Earlier this year I visited the Maple Farm Sanctuary for the first time. It was a really special opportunity, and I can tell you that interacting with goats, sheep, and cows felt almost as cool as seeing whales in the ocean. They were playful, adorable, and surprisingly large. It was hard to believe what humans do to these innocent animals, who were just as excited and curious about us as we were about them. It was clear as day to me, you don’t have to be an animal rights activist to feel connected to these animals, and I am positive that 99% of the people who eat meat, if faced with one of these animals and having the choice of killing her/him or sparing them, would choose to spare them any day of the week. So why do they choose to kill them every single day, without thinking about it for more than a second?

Obviously there are a lot of answers to this question, but I think at least a part of it is due to the fact that we don’t see these animals in any other context, just in the fridge and on our plate. We don’t see them play, we don’t see them when they’re scared, we don’t see them care for their young. We don’t really see them being animals at all, so we don’t think about them that way. We just see them as food, products, and body parts for us to use and consume. We don’t know anything about them (some people actually try to tell me that cows will explode if it wasn’t for humans milking them, and are convinced that they lactate all the time, even when they don’t have calves), and we don’t really care.

Best friends at Maple Farm Sanctuary (they hang out together all the time)

Best friends at Maple Farm Sanctuary (they hang out together all the time)

The contrast and, honestly, hypocrisy that exist in our understanding of animals is really painful to witness and really dangerous. It is so backwards to be willing to risk your life for your dog, go to great lengths to see dolphins and whales (and regard the people who eat them as “barbaric”), while constantly directly contributing to the murder of millions and billions of other animals. I cannot handle people saying that they love and care for animals if it’s only for the kind of animals that their specific culture finds important enough to care about.

The good news is that I know we can change. I don’t believe that any creature has to “prove themselves” to show that they are worthy of living, but they do it anyway. I think people should really start looking not just at what they’re eating, but who they’re eating. Go and learn about these animals, visit farm sanctuaries and read about their behavior and life, go a little closer to the animals you find so delicious. If you think dogs are fun, go play with a goat. If you think whaling is cruel, go spend some time with cows and pigs and see if you find them relatable (and if your natural instincts kick in and make you want to kill them). Let yourself become excited about animals that you’re used to seeing as food, allow yourself to connect and appreciate them, not as a step in a process to something you consume, but as fellow animals sharing this world with us.
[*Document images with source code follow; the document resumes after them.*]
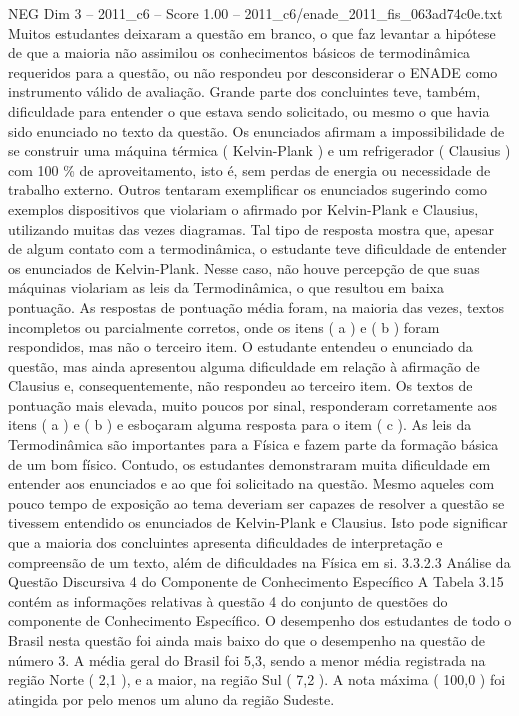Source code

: \begin{textsample}{NEG Dim 3 – 2011\_c6 – Score 1.00 – 2011\_c6/enade\_2011\_fis\_063ad74c0e.txt}
Muitos estudantes deixaram a questão em branco, o que faz levantar a hipótese de que a maioria não assimilou os conhecimentos básicos de termodinâmica requeridos para a questão, ou não respondeu por desconsiderar o ENADE como instrumento válido de avaliação.
Grande parte dos concluintes teve, também, dificuldade para entender o que estava sendo solicitado, ou mesmo o que havia sido enunciado no texto da questão.
Os enunciados afirmam a impossibilidade de se construir uma máquina térmica ( Kelvin-Plank ) e um refrigerador ( Clausius ) com 100 \% de aproveitamento, isto é, sem perdas de energia ou necessidade de trabalho externo.
Outros tentaram exemplificar os enunciados sugerindo como exemplos dispositivos que violariam o afirmado por Kelvin-Plank e Clausius, utilizando muitas das vezes diagramas.
Tal tipo de resposta mostra que, apesar de algum contato com a termodinâmica, o estudante teve dificuldade de entender os enunciados de Kelvin-Plank.
Nesse caso, não houve percepção de que suas máquinas violariam as leis da Termodinâmica, o que resultou em baixa pontuação.
As respostas de pontuação média foram, na maioria das vezes, textos incompletos ou parcialmente corretos, onde os itens ( a ) e ( b ) foram respondidos, mas não o terceiro item.
O estudante entendeu o enunciado da questão, mas ainda apresentou alguma dificuldade em relação à afirmação de Clausius e, consequentemente, não respondeu ao terceiro item.
Os textos de pontuação mais elevada, muito poucos por sinal, responderam corretamente aos itens ( a ) e ( b ) e esboçaram alguma resposta para o item ( c ).
As leis da Termodinâmica são importantes para a Física e fazem parte da formação básica de um bom físico.
Contudo, os estudantes demonstraram muita dificuldade em entender aos enunciados e ao que foi solicitado na questão.
Mesmo aqueles com pouco tempo de exposição ao tema deveriam ser capazes de resolver a questão se tivessem entendido os enunciados de Kelvin-Plank e Clausius.
Isto pode significar que a maioria dos concluintes apresenta dificuldades de interpretação e compreensão de um texto, além de dificuldades na Física em si. 3.3.2.3 Análise da Questão Discursiva 4 do Componente de Conhecimento Específico A Tabela 3.15 contém as informações relativas à questão 4 do conjunto de questões do componente de Conhecimento Específico.
O desempenho dos estudantes de todo o Brasil nesta questão foi ainda mais baixo do que o desempenho na questão de número 3.
A média geral do Brasil foi 5,3, sendo a menor média registrada na região Norte ( 2,1 ), e a maior, na região Sul ( 7,2 ).
A nota máxima ( 100,0 ) foi atingida por pelo menos um aluno da região Sudeste.

\end{textsample}
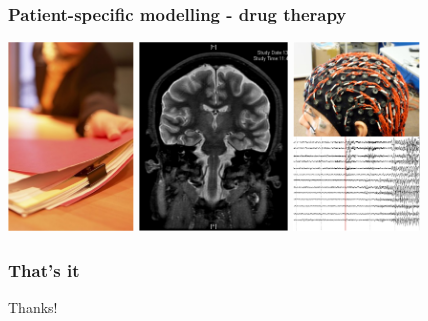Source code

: \documentclass[compress]{beamer}
\begin{document}
\begin{frame}\frametitle{Patient-specific modelling - drug therapy}
	\includegraphics[height=5cm]{./Figures/PatientHistory.pdf}
	\includegraphics[height=5cm]{./Figures/PatientMRI.pdf}
	\includegraphics[height=5cm]{./Figures/PatientEEG.pdf}
\end{frame}
\begin{frame}\frametitle{That's it}
\begin{center}
	\large{Thanks!}
\end{center}
\end{frame}
\end{document}
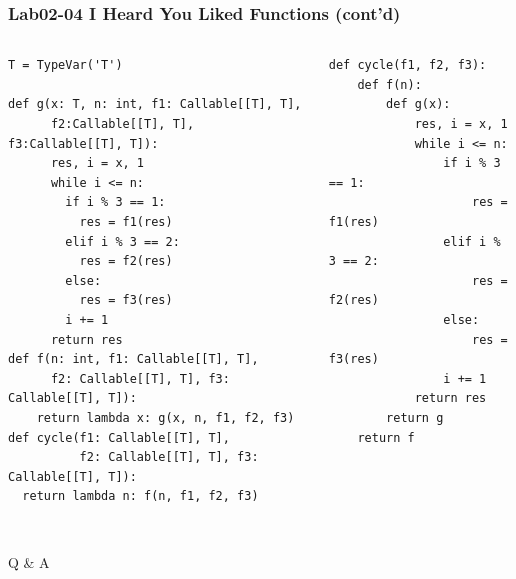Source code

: \documentclass[aspectratio=169]{beamer}
\begin{document}
\begin{frame}[fragile]
\frametitle{Lab02-04 I Heard You Liked Functions (cont'd)}

\vspace{-5mm}

\scriptsize{
\begin{columns}
\begin{column}{0.5\textwidth}
\begin{verbatim}
T = TypeVar('T')

def g(x: T, n: int, f1: Callable[[T], T], 
      f2:Callable[[T], T], f3:Callable[[T], T]):
      res, i = x, 1
      while i <= n:
        if i % 3 == 1:
          res = f1(res)
        elif i % 3 == 2:
          res = f2(res)
        else:
          res = f3(res)
        i += 1
      return res
def f(n: int, f1: Callable[[T], T], 
      f2: Callable[[T], T], f3: Callable[[T], T]):
    return lambda x: g(x, n, f1, f2, f3)
def cycle(f1: Callable[[T], T], 
          f2: Callable[[T], T], f3: Callable[[T], T]):
  return lambda n: f(n, f1, f2, f3)
  
\end{verbatim}

\end{column}

\begin{column}{0.5\textwidth}  
\begin{verbatim}
def cycle(f1, f2, f3):
    def f(n):
        def g(x):
            res, i = x, 1
            while i <= n:
                if i % 3 == 1:
                    res = f1(res)
                elif i % 3 == 2:
                    res = f2(res)
                else:
                    res = f3(res)
                i += 1
            return res
        return g
    return f
\end{verbatim}

\end{column}
\end{columns}
}
\end{frame}


\begin{frame}

\begin{center}
\Huge Q \& A
\end{center}
    
\end{frame}
\end{document}
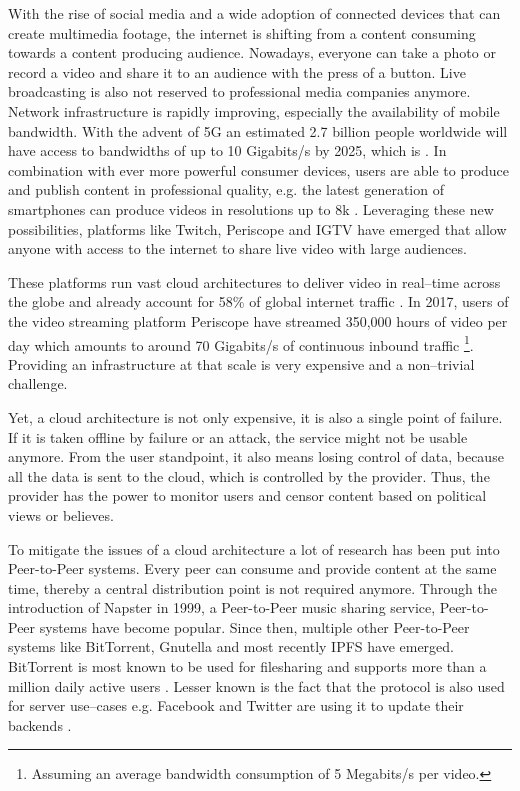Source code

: With the rise of social media and a wide adoption of connected devices that can create multimedia footage, the internet is shifting from a content consuming towards a content producing audience. Nowadays, everyone can take a photo or record a video and share it to an audience with the press of a button. 
Live broadcasting is also not reserved to professional media companies anymore. Network infrastructure is rapidly improving, especially the availability of mobile bandwidth. With the advent of 5G an estimated 2.7 billion people worldwide \cite{5g-stats} will have access to bandwidths of up to 10 Gigabits/s by 2025, which is \cite{5g-promises}. In combination with ever more powerful consumer devices, users are able to produce and publish content in professional quality, e.g. the latest generation of smartphones can produce videos in resolutions up to 8k \cite{samsung-8k}.
Leveraging these new possibilities, platforms like Twitch, Periscope and IGTV have emerged that allow anyone with access to the internet to share live video with large audiences.

These platforms run vast cloud architectures to deliver video in real–time across the globe and already account for 58\% of global internet traffic \cite{phenomena-report}.
In 2017, users of the video streaming platform Periscope have streamed 350,000 hours of video per day \cite{periscope-stats} which amounts to around 70 Gigabits/s of continuous inbound traffic \footnote{Assuming an average bandwidth consumption of 5 Megabits/s per video.}.
Providing an infrastructure at that scale is very expensive and a non–trivial challenge.

Yet, a cloud architecture is not only expensive, it is also a single point of failure. If it is taken offline by failure or an attack, the service might not be usable anymore.
From the user standpoint, it also means losing control of data, because all the data is sent to the cloud, which is controlled by the provider. Thus, the provider has the power to monitor users and censor content based on political views or believes.

To mitigate the issues of a cloud architecture a lot of research has been put into Peer-to-Peer systems. Every peer can consume and provide content at the same time, thereby a central distribution point is not required anymore. Through the introduction of Napster in 1999, a Peer-to-Peer music sharing service, Peer-to-Peer systems have become popular. Since then, multiple other Peer-to-Peer systems like BitTorrent, Gnutella and most recently IPFS have emerged. BitTorrent is most known to be used for filesharing and supports more than a million daily active users \cite{bittorrent-stats}. Lesser known is the fact that the protocol is also used for server use–cases e.g. Facebook and Twitter are using it to update their backends \cite{bittorrent-facebook}.

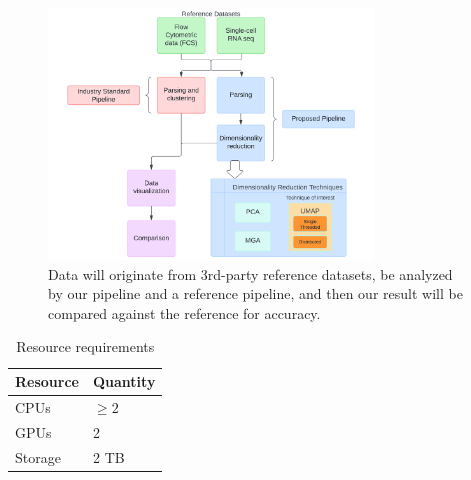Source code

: \documentclass[11pt,letterpaper]{article}
\begin{document}
\begin{figure}[h]
  \begin{minipage}[b]{0.45\linewidth}
  \centering
    \includegraphics[width=3.4in]{whpc_data_diagram}
    \caption{Data will originate from 3rd-party reference datasets, be analyzed by our pipeline and a reference pipeline, and then our result will be compared against the reference for accuracy.}
    \label{fig:datadiagram}
  \end{minipage}
\end{figure}

\begin{table}[h]
  \begin{minipage}[b]{0.48\linewidth}
  \centering
  \begin{tabular}[l]{|l l|}
  \hline
  Resource & Quantity \\
  \hline
  CPUs & $\geq 2$ \\
  GPUs & 2 \\
  Storage & 2 TB \\
  \hline
\end{tabular}\\
\caption{Resource requirements}
\label{table:resources}
\end{minipage}
\end{table}


\newgeometry{}
\printbibliography
\end{document}
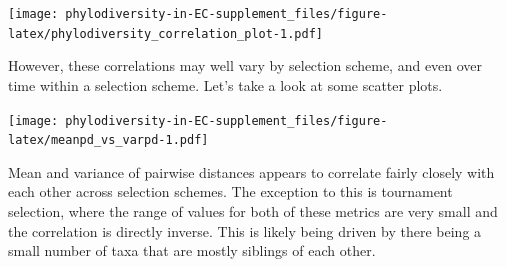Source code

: \documentclass[]{book}
\newenvironment{Shaded}{\begin{snugshade}}{\end{snugshade}}
\newcommand{\DataTypeTok}[1]{\textcolor[rgb]{0.13,0.29,0.53}{#1}}
\newcommand{\DecValTok}[1]{\textcolor[rgb]{0.00,0.00,0.81}{#1}}
\newcommand{\KeywordTok}[1]{\textcolor[rgb]{0.13,0.29,0.53}{\textbf{#1}}}
\newcommand{\NormalTok}[1]{#1}
\newcommand{\OperatorTok}[1]{\textcolor[rgb]{0.81,0.36,0.00}{\textbf{#1}}}
\newcommand{\StringTok}[1]{\textcolor[rgb]{0.31,0.60,0.02}{#1}}
\begin{document}
\texttt{[image: phylodiversity-in-EC-supplement\_files/figure-latex/phylodiversity\_correlation\_plot-1.pdf]}

However, these correlations may well vary by selection scheme, and even over time within a selection scheme. Let's take a look at some scatter plots.

\begin{Shaded}
\end{Shaded}

\texttt{[image: phylodiversity-in-EC-supplement\_files/figure-latex/meanpd\_vs\_varpd-1.pdf]}

Mean and variance of pairwise distances appears to correlate fairly closely with each other across selection schemes. The exception to this is tournament selection, where the range of values for both of these metrics are very small and the correlation is directly inverse. This is likely being driven by there being a small number of taxa that are mostly siblings of each other.
\end{document}
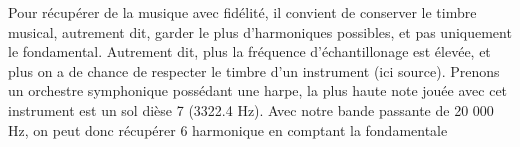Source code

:Pour récupérer de la musique avec fidélité, il convient de conserver le timbre musical, autrement dit, garder le plus d'harmoniques possibles, et pas uniquement le fondamental. Autrement dit, plus la fréquence d'échantillonage est élevée, et plus on a de chance de respecter le timbre d'un instrument (ici source). Prenons un orchestre symphonique possédant une harpe, la plus haute note jouée avec cet instrument est un sol dièse 7 (3322.4 Hz). Avec notre bande passante de 20 000 Hz, on peut donc récupérer 6 harmonique en comptant la fondamentale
* Another small thought I wanted to share about my visit to the farm sanctuary is how surprised I was by all the animals sharing the space. I don’t know what I was expecting, but it was very odd at first to see all the different animals, chickens, llamas, goats, pigs, sheep, and ducks all running around together, in and out of each other’s pens. I couldn’t help but think about how they can all exist together peacefully (obviously without any predators, the cat has to stay in a separate area), but once humans get involved, we just mess everything up. Even in the context of the sanctuary, we very clearly stood out, not knowing how to behave and not sure how to relate to the animals, so not used to spending time with them and so used to think of ourselves as completely different from them.